___ DATA IN THIS EXERCISE
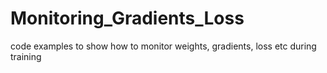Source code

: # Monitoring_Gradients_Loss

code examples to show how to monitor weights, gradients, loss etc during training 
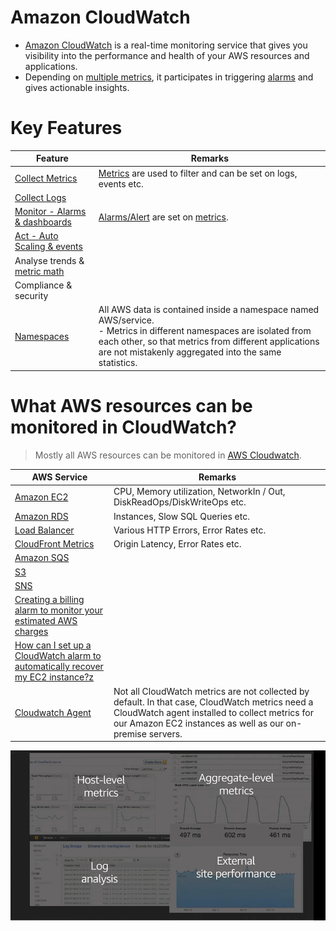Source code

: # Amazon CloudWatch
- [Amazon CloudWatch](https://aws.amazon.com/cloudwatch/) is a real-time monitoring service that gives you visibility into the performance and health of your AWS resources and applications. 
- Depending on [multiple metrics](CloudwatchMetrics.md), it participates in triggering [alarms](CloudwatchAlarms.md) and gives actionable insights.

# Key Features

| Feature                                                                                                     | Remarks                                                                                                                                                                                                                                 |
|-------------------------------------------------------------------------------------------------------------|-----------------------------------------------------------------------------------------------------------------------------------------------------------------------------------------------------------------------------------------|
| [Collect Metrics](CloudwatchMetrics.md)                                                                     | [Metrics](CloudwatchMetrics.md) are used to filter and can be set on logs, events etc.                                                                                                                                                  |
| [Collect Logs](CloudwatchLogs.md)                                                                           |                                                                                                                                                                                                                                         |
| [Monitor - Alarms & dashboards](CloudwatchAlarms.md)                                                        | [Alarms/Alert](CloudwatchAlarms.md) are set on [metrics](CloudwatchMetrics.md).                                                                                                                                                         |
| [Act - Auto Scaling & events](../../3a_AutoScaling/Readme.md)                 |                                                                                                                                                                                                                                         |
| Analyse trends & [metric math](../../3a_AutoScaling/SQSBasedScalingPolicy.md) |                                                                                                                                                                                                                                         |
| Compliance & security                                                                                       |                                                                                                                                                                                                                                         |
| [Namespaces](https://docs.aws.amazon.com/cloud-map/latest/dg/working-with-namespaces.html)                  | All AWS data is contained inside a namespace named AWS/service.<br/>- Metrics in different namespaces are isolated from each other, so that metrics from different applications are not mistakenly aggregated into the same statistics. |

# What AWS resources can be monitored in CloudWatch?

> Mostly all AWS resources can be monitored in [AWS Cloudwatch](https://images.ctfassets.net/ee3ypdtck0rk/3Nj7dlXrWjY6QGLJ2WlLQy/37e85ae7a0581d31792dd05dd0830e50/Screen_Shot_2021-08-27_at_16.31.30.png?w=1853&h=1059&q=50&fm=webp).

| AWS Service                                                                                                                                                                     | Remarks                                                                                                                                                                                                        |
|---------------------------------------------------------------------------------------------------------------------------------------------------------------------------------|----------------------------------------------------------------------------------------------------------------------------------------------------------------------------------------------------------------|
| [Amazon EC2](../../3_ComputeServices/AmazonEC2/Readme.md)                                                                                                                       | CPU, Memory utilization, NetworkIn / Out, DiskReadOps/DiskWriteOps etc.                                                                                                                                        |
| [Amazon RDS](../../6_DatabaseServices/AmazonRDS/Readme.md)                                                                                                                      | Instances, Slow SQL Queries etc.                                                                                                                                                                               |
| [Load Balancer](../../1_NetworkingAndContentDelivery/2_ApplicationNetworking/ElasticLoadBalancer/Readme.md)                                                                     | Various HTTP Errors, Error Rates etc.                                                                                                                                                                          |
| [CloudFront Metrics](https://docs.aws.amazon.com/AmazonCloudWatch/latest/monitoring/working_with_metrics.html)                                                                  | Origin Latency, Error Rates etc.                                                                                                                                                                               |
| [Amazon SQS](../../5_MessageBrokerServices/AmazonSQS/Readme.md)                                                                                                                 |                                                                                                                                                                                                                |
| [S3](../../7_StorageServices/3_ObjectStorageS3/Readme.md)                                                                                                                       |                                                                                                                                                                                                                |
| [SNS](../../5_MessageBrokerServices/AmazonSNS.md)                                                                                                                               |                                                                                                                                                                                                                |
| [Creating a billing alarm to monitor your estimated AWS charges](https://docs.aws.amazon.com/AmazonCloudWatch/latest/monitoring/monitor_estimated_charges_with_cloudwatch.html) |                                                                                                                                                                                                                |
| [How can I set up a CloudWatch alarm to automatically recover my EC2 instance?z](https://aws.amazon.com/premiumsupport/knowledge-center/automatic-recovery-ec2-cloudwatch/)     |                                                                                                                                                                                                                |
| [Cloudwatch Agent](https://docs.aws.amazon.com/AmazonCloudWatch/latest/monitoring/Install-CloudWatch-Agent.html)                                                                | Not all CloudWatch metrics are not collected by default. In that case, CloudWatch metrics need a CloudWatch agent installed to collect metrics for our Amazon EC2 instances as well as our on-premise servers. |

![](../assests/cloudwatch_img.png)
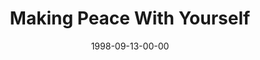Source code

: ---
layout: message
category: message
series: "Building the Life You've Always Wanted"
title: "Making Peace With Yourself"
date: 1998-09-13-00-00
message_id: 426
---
______
___ DATA IN THIS EXERCISE
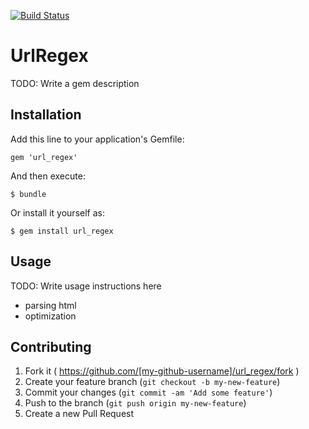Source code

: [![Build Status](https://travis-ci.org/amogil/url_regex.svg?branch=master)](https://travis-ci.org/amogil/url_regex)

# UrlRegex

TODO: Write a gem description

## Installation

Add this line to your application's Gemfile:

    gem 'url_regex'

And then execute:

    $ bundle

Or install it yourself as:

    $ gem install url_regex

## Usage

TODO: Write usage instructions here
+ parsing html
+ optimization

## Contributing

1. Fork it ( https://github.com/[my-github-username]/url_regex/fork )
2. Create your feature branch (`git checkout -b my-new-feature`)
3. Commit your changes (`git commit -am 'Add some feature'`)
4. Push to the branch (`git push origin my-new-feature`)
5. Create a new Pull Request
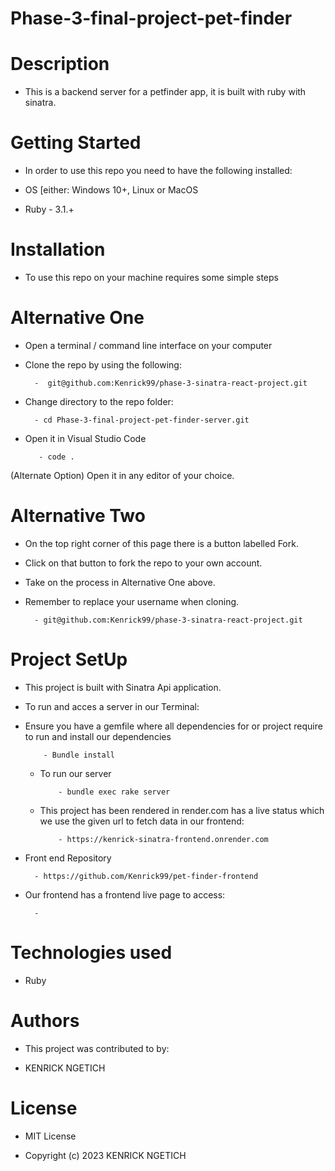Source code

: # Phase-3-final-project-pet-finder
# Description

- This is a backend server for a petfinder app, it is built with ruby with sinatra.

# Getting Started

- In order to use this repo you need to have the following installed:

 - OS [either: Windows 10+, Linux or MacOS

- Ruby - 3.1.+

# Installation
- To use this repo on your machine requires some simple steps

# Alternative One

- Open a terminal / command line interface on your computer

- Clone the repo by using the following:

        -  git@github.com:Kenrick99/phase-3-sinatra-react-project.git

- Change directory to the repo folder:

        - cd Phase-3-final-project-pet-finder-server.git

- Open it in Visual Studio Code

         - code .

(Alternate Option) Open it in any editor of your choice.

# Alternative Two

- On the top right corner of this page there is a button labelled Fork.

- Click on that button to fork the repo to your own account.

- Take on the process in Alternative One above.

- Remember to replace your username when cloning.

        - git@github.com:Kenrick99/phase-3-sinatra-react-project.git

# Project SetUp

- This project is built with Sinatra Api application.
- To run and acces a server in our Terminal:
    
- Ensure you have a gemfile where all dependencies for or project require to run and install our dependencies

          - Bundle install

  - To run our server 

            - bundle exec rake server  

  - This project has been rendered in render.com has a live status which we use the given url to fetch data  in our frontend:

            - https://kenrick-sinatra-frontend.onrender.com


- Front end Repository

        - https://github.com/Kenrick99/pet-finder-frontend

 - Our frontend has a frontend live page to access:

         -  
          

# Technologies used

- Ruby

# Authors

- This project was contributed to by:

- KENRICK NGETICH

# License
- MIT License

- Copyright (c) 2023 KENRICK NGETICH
______
Your task for the entries above: copy exactly the span starting with the line with "- Remember to" and going on through the line with "- bundle exec rake server", both lines included, and nothing else.

**TASK OUTPUT**
- Remember to replace your username when cloning.

        - git@github.com:Kenrick99/phase-3-sinatra-react-project.git

# Project SetUp

- This project is built with Sinatra Api application.
- To run and acces a server in our Terminal:
    
- Ensure you have a gemfile where all dependencies for or project require to run and install our dependencies

          - Bundle install

  - To run our server 

            - bundle exec rake server  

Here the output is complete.